Foreign fevers, shot and shell

Last night, I rented The Pentagon Papers, the 2003 (made for TV?) movie about Daniel Ellsberg’s leaking of the top secret 7,000 page history of the war in Vietnam, prepared by the Pentagon. The document, colloquially known as the Pentagon papers, exposed widespread deception by the government that spanned four presedential administrations. Although being one the most compelling stories of whistle blowing in the history of the U.S., it’s hard to imagine the movie being worse than it is—it is quite possibly the worst movie I’ve seen in years. And yet, when the New York Times Co. v. United States Supreme Court decision was read, in which the press’s right to publish the classified report was affirmed, I couldn’t help from being moved. Justice Black wrote in his opinion (emphasis added):

In the First Amendment the Founding Fathers gave the free press the protection it must have to fulfill its essential role in our democracy. The press was to serve the governed, not the governors. The Government’s power to censor the press was abolished so that the press would remain forever free to censure the Government. The press was protected so that it could bare the secrets of government and inform the people. Only a free and unrestrained press can effectively expose deception in government. And paramount among the responsibilities of a free press is the duty to prevent any part of the government from deceiving the people and sending them off to distant lands to die of foreign fevers and foreign shot and shell. In my view, far from deserving condemnation for their courageous reporting, the New York Times and the Washington Post, and other newspapers should be commended for serving the purpose that the Founding Fathers saw so clearly. In revealing the workings of government that led to the Vietnam war, the newspapers nobly did precisely that which the Founders hoped and trusted they would do.

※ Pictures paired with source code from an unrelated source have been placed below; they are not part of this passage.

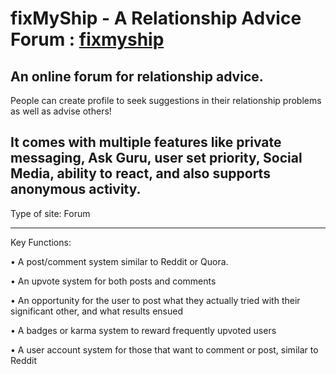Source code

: # fixMyShip - A Relationship Advice Forum : [fixmyship](http://fixmyship.info)
An online forum for relationship advice.
--------------------------------------------------------------------------
 People can create profile to seek suggestions in their relationship problems as well as advise others! 

It comes with multiple features like private messaging, Ask Guru, user set priority, Social Media, ability to react, and also supports anonymous activity. 
---------------------------------------------------------------------------

Type of site: Forum
**************************************************************************
Key Functions:

•	A post/comment system similar to Reddit or Quora.

•	An upvote system for both posts and comments

•	An opportunity for the user to post what they actually tried with their significant other, and what results ensued

•	A badges or karma system to reward frequently upvoted users

•	A user account system for those that want to comment or post, similar to Reddit
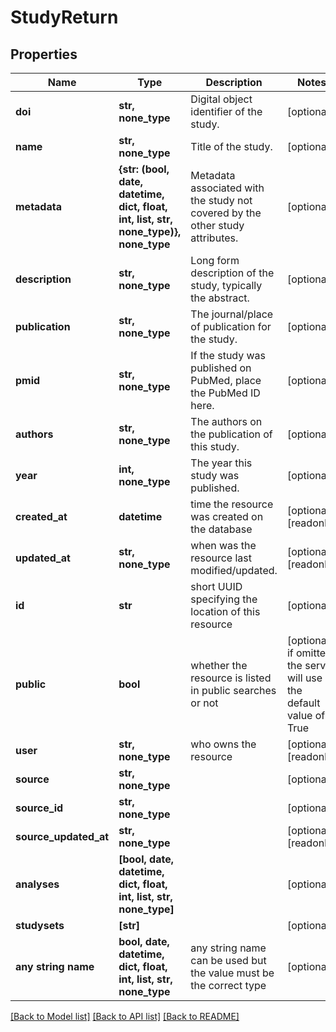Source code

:# StudyReturn


## Properties
Name | Type | Description | Notes
------------ | ------------- | ------------- | -------------
**doi** | **str, none_type** | Digital object identifier of the study. | [optional] 
**name** | **str, none_type** | Title of the study. | [optional] 
**metadata** | **{str: (bool, date, datetime, dict, float, int, list, str, none_type)}, none_type** | Metadata associated with the study not covered by the other study attributes. | [optional] 
**description** | **str, none_type** | Long form description of the study, typically the abstract. | [optional] 
**publication** | **str, none_type** | The journal/place of publication for the study. | [optional] 
**pmid** | **str, none_type** | If the study was published on PubMed, place the PubMed ID here. | [optional] 
**authors** | **str, none_type** | The authors on the publication of this study. | [optional] 
**year** | **int, none_type** | The year this study was published. | [optional] 
**created_at** | **datetime** | time the resource was created on the database | [optional] [readonly] 
**updated_at** | **str, none_type** | when was the resource last modified/updated. | [optional] [readonly] 
**id** | **str** | short UUID specifying the location of this resource | [optional] 
**public** | **bool** | whether the resource is listed in public searches or not | [optional]  if omitted the server will use the default value of True
**user** | **str, none_type** | who owns the resource | [optional] [readonly] 
**source** | **str, none_type** |  | [optional] 
**source_id** | **str, none_type** |  | [optional] 
**source_updated_at** | **str, none_type** |  | [optional] [readonly] 
**analyses** | **[bool, date, datetime, dict, float, int, list, str, none_type]** |  | [optional] 
**studysets** | **[str]** |  | [optional] 
**any string name** | **bool, date, datetime, dict, float, int, list, str, none_type** | any string name can be used but the value must be the correct type | [optional]

[[Back to Model list]](../README.md#documentation-for-models) [[Back to API list]](../README.md#documentation-for-api-endpoints) [[Back to README]](../README.md)


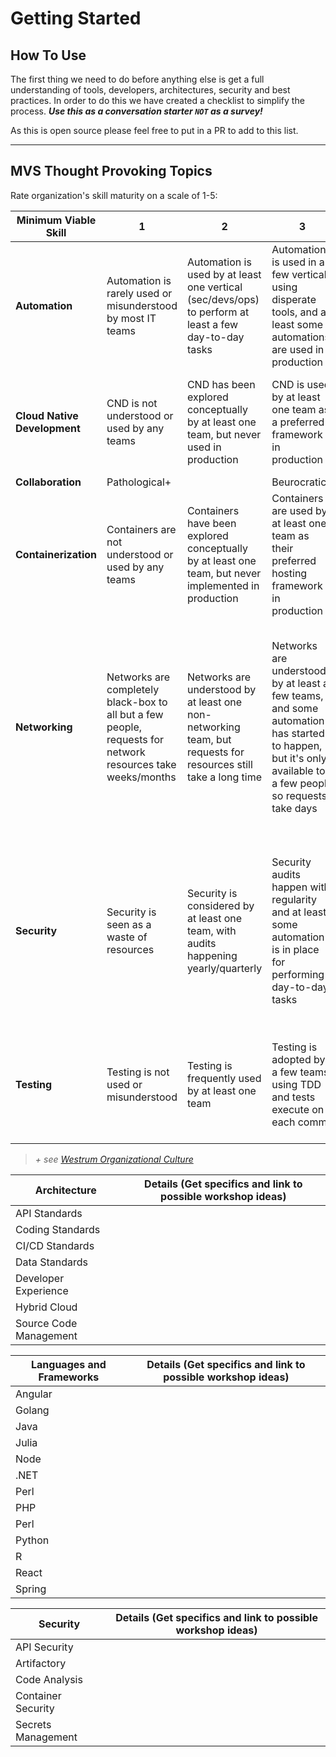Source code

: # Getting Started

## How To Use

The first thing we need to do before anything else is get a full understanding of tools, developers, architectures, security and best practices. In order to do this we have created a checklist to simplify the process. ***Use this as a conversation starter `NOT` as a survey!***

As this is open source please feel free to put in a PR to add to this list.

---

## MVS Thought Provoking Topics

Rate organization's skill maturity on a scale of 1-5:

| Minimum Viable Skill | 1 | 2 | 3 | 4 | 5 |
|----------------------|---|---|---|---|---|
| **Automation** | Automation is rarely used or misunderstood by most IT teams | Automation is used by at least one vertical (sec/devs/ops) to perform at least a few day-to-day tasks | Automation is used in a few verticals using disperate tools, and at least some automations are used in production | Automation is used widely across the organization, but no standards/structure exists for automation across the organization | Automation is used across all IT teams in a standardized way and is shared and managed through APIs |
| **Cloud Native Development** | CND is not understood or used by any teams | CND has been explored conceptually by at least one team, but never used in production | CND is used by at least one team as a preferred framework in production | CND is widely used, but without organizational consensus on standards, platforms, or tooling | CND is widely used across the organization, backed by standards for all developers and golden roads to production |
| **Collaboration** | Pathological+ | | Beurocratic+ | | Generative+ |
| **Containerization** | Containers are not understood or used by any teams | Containers have been explored conceptually by at least one team, but never implemented in production | Containers are used by at least one team as their preferred hosting framework in production | Containers are widely used, but orchestration of containers is not formalized across the organization | Containers are widely used and orchestration of containers is well defined across the organization |
| **Networking** | Networks are completely black-box to all but a few people, requests for network resources take weeks/months | Networks are understood by at least one non-networking team, but requests for resources still take a long time | Networks are understood by at least a few teams, and some automation has started to happen, but it's only available to a few people so requests take days | Networks are somewhat automated, with a few common resources/requests being completely automated | Network architecture is standardized, generally known by all IT teams, and day-to-day tasks are completely automated including maintaining/creating certificates, DNS, firewalls, and load balancers, with teams provisioning these resources in seconds through self-service automation |
| **Security** | Security is seen as a waste of resources | Security is considered by at least one team, with audits happening yearly/quarterly | Security audits happen with regularity and at least some automation is in place for performing day-to-day tasks | Security automation is widely used for scanning infrastructure and source code and security is a primary concern for large/critical projects from the start, but most security still happens after implementation | Security expectations are well defined and a primary concern of all employees from the start with robust and thorough security automation baked-in to all levels of infrastructure and source code being scanned on every commit for vulerabilities |
| **Testing** | Testing is not used or misunderstood | Testing is frequently used by at least one team | Testing is adopted by a few teams using TDD and tests execute on each commit | Testing through TDD is widely used with some standards, and other forms of tests have started to arise, but are generally not adopted | Testing is standardized and has moved beyond TDD to include contract testing, integration testing, and other patterns |

> _+ see [Westrum Organizational Culture](https://cloud.google.com/architecture/devops/devops-culture-westrum-organizational-culture)_


| Architecture           | Details (Get specifics and link to possible workshop ideas) |
|------------------------|-------------------------------------------------------------|
| API Standards          |                                                             |
| Coding Standards       |                                                             |
| CI/CD Standards        |                                                             |
| Data Standards         |                                                             |
| Developer Experience   |                                                             |
| Hybrid Cloud           |                                                             |
| Source Code Management |                                                             |

| Languages and Frameworks | Details (Get specifics and link to possible workshop ideas) |
|--------------------------|-------------------------------------------------------------|
| Angular                  |                                                             |
| Golang                   |                                                             |
| Java                     |                                                             |
| Julia                    |                                                             |
| Node                     |                                                             |
| .NET                     |                                                             |
| Perl                     |                                                             |
| PHP                      |                                                             |
| Perl                     |                                                             |
| Python                   |                                                             |
| R                        |                                                             |
| React                    |                                                             |
| Spring                   |                                                             |

| Security           | Details (Get specifics and link to possible workshop ideas) |
|--------------------|-------------------------------------------------------------|
| API Security       |                                                             |
| Artifactory        |                                                             |
| Code Analysis      |                                                             |
| Container Security |                                                             |
| Secrets Management |                                                             |
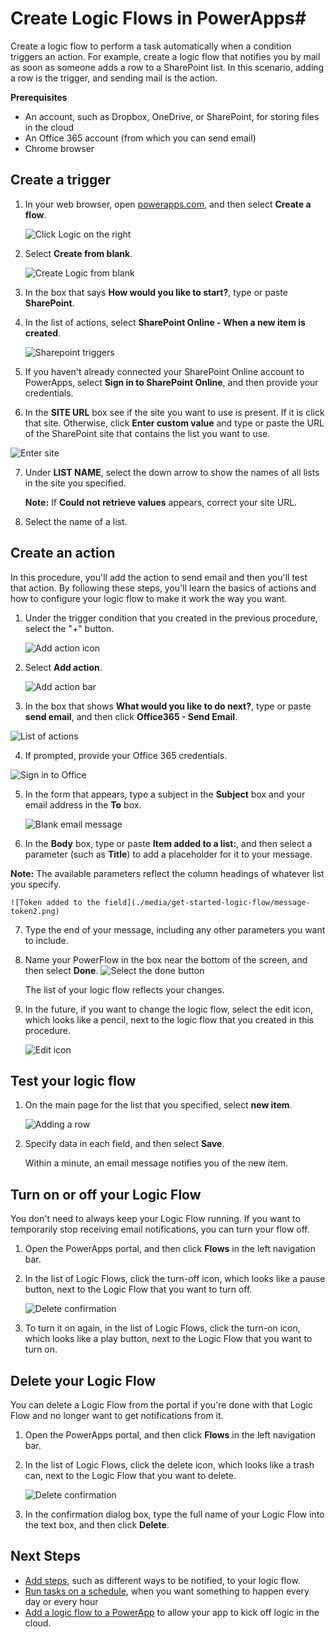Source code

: <properties
    pageTitle="PowerApps: Automate tasks by creating Logic Flows"
    description="Create Logic Flows to automatically perform one or more actions, such as sending mail, when one or more conditions are met, such as someone adding a row to a SharePoint list."
    services="powerapps"
    documentationCenter="na"
    authors="stepsic-microsoft-com"
    manager="dwrede"
    editor=""
    tags=""
 />
<tags
    ms.service="powerapps"
    ms.devlang="na"
    ms.topic="get-started-article"
    ms.tgt_pltfrm="na"
    ms.workload="na"
    ms.date="11/14/2015"
    ms.author="stepsic"/>

# Create Logic Flows in PowerApps#
Create a logic flow to perform a task automatically when a condition triggers an action. For example, create a logic flow that notifies you by mail as soon as someone adds a row to a SharePoint list. In this scenario, adding a row is the trigger, and sending mail is the action.

**Prerequisites**

- An account, such as Dropbox, OneDrive, or SharePoint, for storing files in the cloud
- An Office 365 account (from which you can send email)
- Chrome browser

## Create a trigger

1. In your web browser, open [powerapps.com](https://portal.kratosapps.com/), and then select **Create a flow**.

    ![Click Logic on the right](./media/get-started-logic-flow/landingpage.png)

3. Select **Create from blank**.

    ![Create Logic from blank](./media/get-started-logic-flow/from-blank.png)

4. In the box that says **How would you like to start?**, type or paste **SharePoint**.

1. In the list of actions, select **SharePoint Online - When a new item is created**.

    ![Sharepoint triggers](./media/get-started-logic-flow/add-sp-data.png)

5. If you haven't already connected your SharePoint Online account to PowerApps, select **Sign in to SharePoint Online**, and then provide your credentials.

6. In the **SITE URL** box see if the site you want to use is present. If it is click that site. Otherwise, click **Enter custom value** and type or paste the URL of the SharePoint site that contains the list you want to use.

  ![Enter site](./media/get-started-logic-flow/enter-site.png)

7. Under **LIST NAME**, select the down arrow to show the names of all lists in the site you specified.

	**Note:** If **Could not retrieve values** appears, correct your site URL.

8.  Select the name of a list.

## Create an action ##
In this procedure, you'll add the action to send email and then you'll test that action. By following these steps, you'll learn the basics of actions and how to configure your logic flow to make it work the way you want.

1. Under the trigger condition that you created in the previous procedure, select the "+" button.

	![Add action icon](./media/get-started-logic-flow/add-action-icon.png)

2. Select **Add action**.

    ![Add action bar](./media/get-started-logic-flow/add-action-bar.png)

3. In the box that shows **What would you like to do next?**, type or paste **send email**, and then click **Office365 - Send Email**.

  ![List of actions](./media/get-started-logic-flow/send-email.png)

4. If prompted, provide your Office 365 credentials.

  ![Sign in to Office](./media/get-started-logic-flow/sign-in-office.png)

5. In the form that appears, type a subject in the **Subject** box and your email address in the **To** box.

	![Blank email message](./media/get-started-logic-flow/blank-email.png)

6. In the **Body** box, type or paste **Item added to a list:**, and then select a parameter (such as **Title**) to add a placeholder for it to your message.

  **Note:** The available parameters reflect the column headings of whatever list you specify.

	![Token added to the field](./media/get-started-logic-flow/message-token2.png)

7. Type the end of your message, including any other parameters you want to include.

8. Name your PowerFlow in the box near the bottom of the screen, and then select **Done**. 
	![Select the done button](./media/get-started-logic-flow/done-button.png)

    The list of your logic flow reflects your changes.
    
9. In the future, if you want to change the logic flow, select the edit icon, which looks like a pencil, next to the logic flow that you created in this procedure.

	![Edit icon](./media/get-started-logic-flow/edit-icon.png)
	
## Test your logic flow ##

1. On the main page for the list that you specified, select **new item**.

	![Adding a row](./media/get-started-logic-flow/add-row.png)

2. Specify data in each field, and then select **Save**.

    Within a minute, an email message notifies you of the new item.

## Turn on or off your Logic Flow ##

You don't need to always keep your Logic Flow running. If you want to temporarily stop receiving email notifications, you can turn your flow off. 

1. Open the PowerApps portal, and then click **Flows** in the left navigation bar.

2. In the list of Logic Flows, click the turn-off icon, which looks like a pause button, next to the Logic Flow that you want to turn off.

    ![Delete confirmation](./media/multi-step-logic-flow/turnoffflow.png)
    
3. To turn it on again, in the list of Logic Flows, click the turn-on icon, which looks like a play button, next to the Logic Flow that you want to turn on.

## Delete your Logic Flow ##

You can delete a Logic Flow from the portal if you're done with that Logic Flow and no longer want to get notifications from it.

1. Open the PowerApps portal, and then click **Flows** in the left navigation bar.

2. In the list of Logic Flows, click the delete icon, which looks like a trash can, next to the Logic Flow that you want to delete.

    ![Delete confirmation](./media/multi-step-logic-flow/delete.png)

3. In the confirmation dialog box, type the full name of your Logic Flow into the text box, and then click **Delete**.


## Next Steps ##

- [Add steps](multi-step-logic-flow.md), such as different ways to be notified, to your logic flow.
- [Run tasks on a schedule](run-tasks-on-a-schedule.md), when you want something to happen every day or every hour 
- [Add a logic flow to a PowerApp](add-logic-flow.md) to allow your app to kick off logic in the cloud.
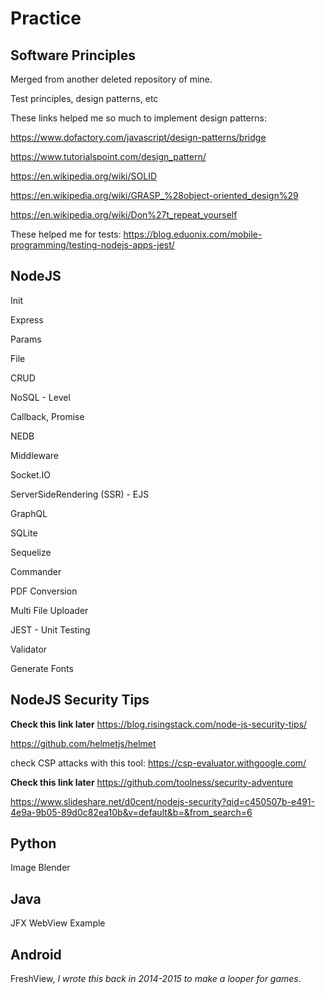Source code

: # Practice


## Software Principles

Merged from another deleted repository of mine.

Test principles, design patterns, etc

These links helped me so much to implement design patterns: 

https://www.dofactory.com/javascript/design-patterns/bridge 

https://www.tutorialspoint.com/design_pattern/ 

https://en.wikipedia.org/wiki/SOLID 

https://en.wikipedia.org/wiki/GRASP_%28object-oriented_design%29 

https://en.wikipedia.org/wiki/Don%27t_repeat_yourself

These helped me for tests: https://blog.eduonix.com/mobile-programming/testing-nodejs-apps-jest/


## NodeJS


Init

Express

Params

File

CRUD

NoSQL - Level

Callback, Promise

NEDB

Middleware

Socket.IO

ServerSideRendering (SSR) - EJS

GraphQL

SQLite

Sequelize

Commander

PDF Conversion

Multi File Uploader

JEST - Unit Testing

Validator

Generate Fonts

## NodeJS Security Tips

**Check this link later**
https://blog.risingstack.com/node-js-security-tips/

https://github.com/helmetjs/helmet

check CSP attacks with this tool:
https://csp-evaluator.withgoogle.com/

**Check this link later**
https://github.com/toolness/security-adventure

https://www.slideshare.net/d0cent/nodejs-security?qid=c450507b-e491-4e9a-9b05-89d0c82ea10b&v=default&b=&from_search=6

## Python

Image Blender

## Java

JFX WebView Example

## Android

FreshView, *I wrote this back in 2014-2015 to make a looper for games*.
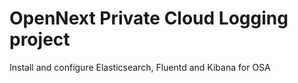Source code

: # OpenNext Private Cloud Logging project
Install and configure Elasticsearch, Fluentd and Kibana for OSA
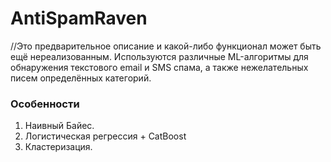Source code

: # AntiSpamRaven
//Это предварительное описание и какой-либо функционал может быть ещё нереализованным. 
Используются различные ML-алгоритмы для обнаружения текстового email и SMS спама, а также нежелательных писем определённых категорий. 
### Особенности
1. Наивный Байес.
2. Логистическая регрессия + CatBoost
3. Кластеризация.
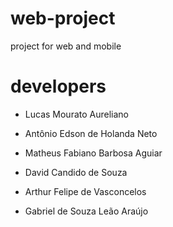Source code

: # web-project
project for web and mobile

# developers 

- Lucas Mourato Aureliano

- Antônio Edson de Holanda Neto

- Matheus Fabiano Barbosa Aguiar

- David Candido de Souza

- Arthur Felipe de Vasconcelos

- Gabriel de Souza Leão Araújo
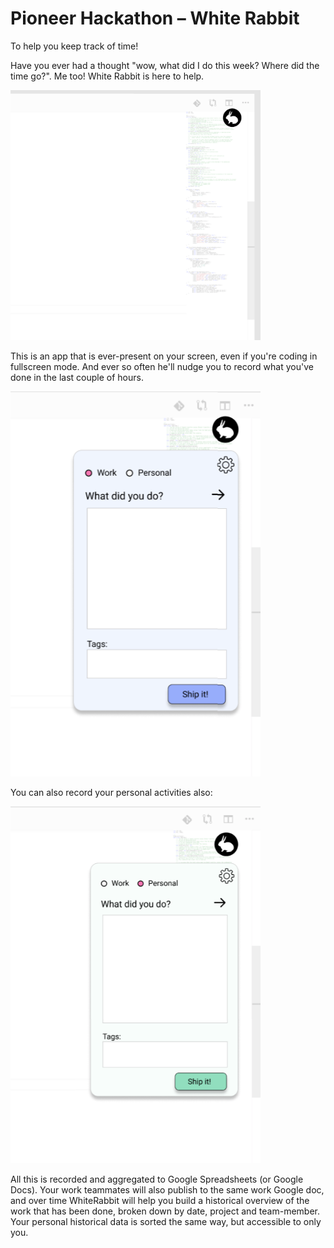 # Pioneer Hackathon – White Rabbit 
To help you keep track of time!      

Have you ever had a thought "wow, what did I do this week? Where did the time go?". Me too! White Rabbit is here to help. 

<img src="internals/img/icon.png" width="400px" />


This is an app that is ever-present on your screen, even if you're coding in fullscreen mode. And ever so often he'll nudge you to record what you've done in the last couple of hours. 

<img src="internals/img/expanded.png" width="400px" />

You can also record your personal activities also:

<img src="internals/img/expanded_p.png" width="400px" />

All this is recorded and aggregated to Google Spreadsheets (or Google Docs). Your work teammates will also publish to the same work Google doc, and over time WhiteRabbit will help you build a historical overview of the work that has been done, broken down by date, project and team-member. Your personal historical data is sorted the same way, but accessible to only you. 
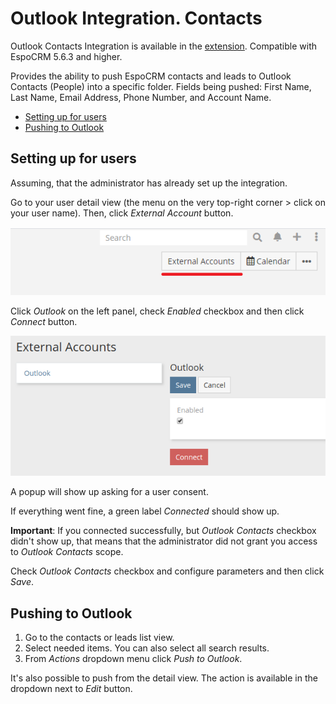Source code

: # Outlook Integration. Contacts

Outlook Contacts Integration  is available in the [extension](https://www.espocrm.com/extensions/outlook-integration/). Compatible with EspoCRM 5.6.3 and higher.

Provides the ability to push EspoCRM contacts and leads to Outlook Contacts (People) into a specific folder. Fields being pushed: First Name, Last Name, Email Address, Phone Number, and Account Name.

* [Setting up for users](#setting-up-for-users)
* [Pushing to Outlook](#pushing-to-outlook)

## Setting up for users

Assuming, that the administrator has already set up the integration.

Go to your user detail view (the menu on the very top-right corner > click on your user name). Then, click *External Account* button.

![External account button](../../_static/images/extensions/outlook-integration/external-account-button.png)

Click *Outlook* on the left panel, check *Enabled* checkbox and then click *Connect* button.

![Connect](../../_static/images/extensions/outlook-integration/connect.png)

A popup will show up asking for a user consent.

If everything went fine, a green label *Connected* should show up.

**Important**: If you connected successfully, but *Outlook Contacts* checkbox didn't show up, that means that the administrator did not grant you access to *Outlook Contacts* scope.

Check *Outlook Contacts* checkbox and configure parameters and then click *Save*.

## Pushing to Outlook

1. Go to the contacts or leads list view.
2. Select needed items. You can also select all search results.
3. From *Actions* dropdown menu click *Push to Outlook*.

It's also possible to push from the detail view. The action is available in the dropdown next to *Edit* button.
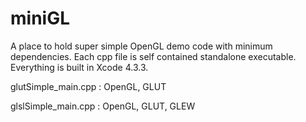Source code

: miniGL
======
A place to hold super simple OpenGL demo code with minimum dependencies. Each cpp file is self contained standalone executable. Everything is built in Xcode 4.3.3. 


glutSimple_main.cpp : OpenGL, GLUT 

glslSimple_main.cpp : OpenGL, GLUT, GLEW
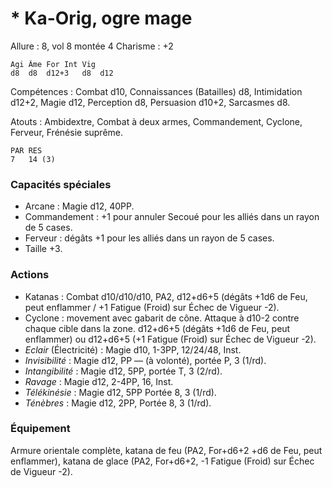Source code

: # * Ka-Orig, ogre mage

Allure : 8, vol 8 montée 4
Charisme : +2

	Agi	Âme	For	Int	Vig
	d8	d8	d12+3	d8	d12

Compétences : Combat d10, Connaissances (Batailles) d8, Intimidation d12+2, Magie d12, Perception d8, Persuasion d10+2, Sarcasmes d8.

Atouts : Ambidextre, Combat à deux armes, Commandement, Cyclone, Ferveur, Frénésie suprême.

	PAR	RES
	7	14 (3)

### Capacités spéciales
- Arcane : Magie d12, 40PP.
- Commandement : +1 pour annuler Secoué pour les alliés dans un rayon de 5 cases.
- Ferveur : dégâts +1 pour les alliés dans un rayon de 5 cases.
- Taille +3.

### Actions
- Katanas : Combat d10/d10/d10, PA2, d12+d6+5 (dégâts +1d6 de Feu, peut enflammer / +1 Fatigue (Froid) sur Échec de  Vigueur -2).
- Cyclone : movement avec gabarit de cône. Attaque à d10-2 contre chaque cible dans la zone. d12+d6+5 (dégâts +1d6 de Feu, peut enflammer) ou d12+d6+5 (+1 Fatigue (Froid) sur Échec de  Vigueur -2).
- _Eclair_ (Électricité) : Magie d10, 1-3PP, 12/24/48, Inst.
- _Invisibilité_ : Magie d12, PP — (à volonté), portée P, 3 (1/rd).
- _Intangibilité_ : Magie d12, 5PP, portée T, 3 (2/rd).
- _Ravage_ : Magie d12, 2-4PP, 16, Inst.
- _Télékinésie_ : Magie d12, 5PP Portée 8, 3 (1/rd).
- _Ténèbres_ : Magie d12, 2PP, Portée 8, 3 (1/rd).

### Équipement
Armure orientale complète, katana de feu (PA2, For+d6+2 +d6 de Feu, peut enflammer), katana de glace (PA2, For+d6+2, -1 Fatigue (Froid) sur Échec de Vigueur -2).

Our contemporary press is negligent in this paramount responsibility. We’ve seen the withholding of stories of illegal wiretapping of U.S. citizens, circular corroboration with the administration in the mythical threat of WMD in Iraq, withholding of stories of illegal prisons overseas and “extraordinary rendition”. We now see the New York Times headline: Deadliest Bomb in Iraq is Made by Iran, US Says. The press has cowed under powers of the governed and the consquences have been apparent.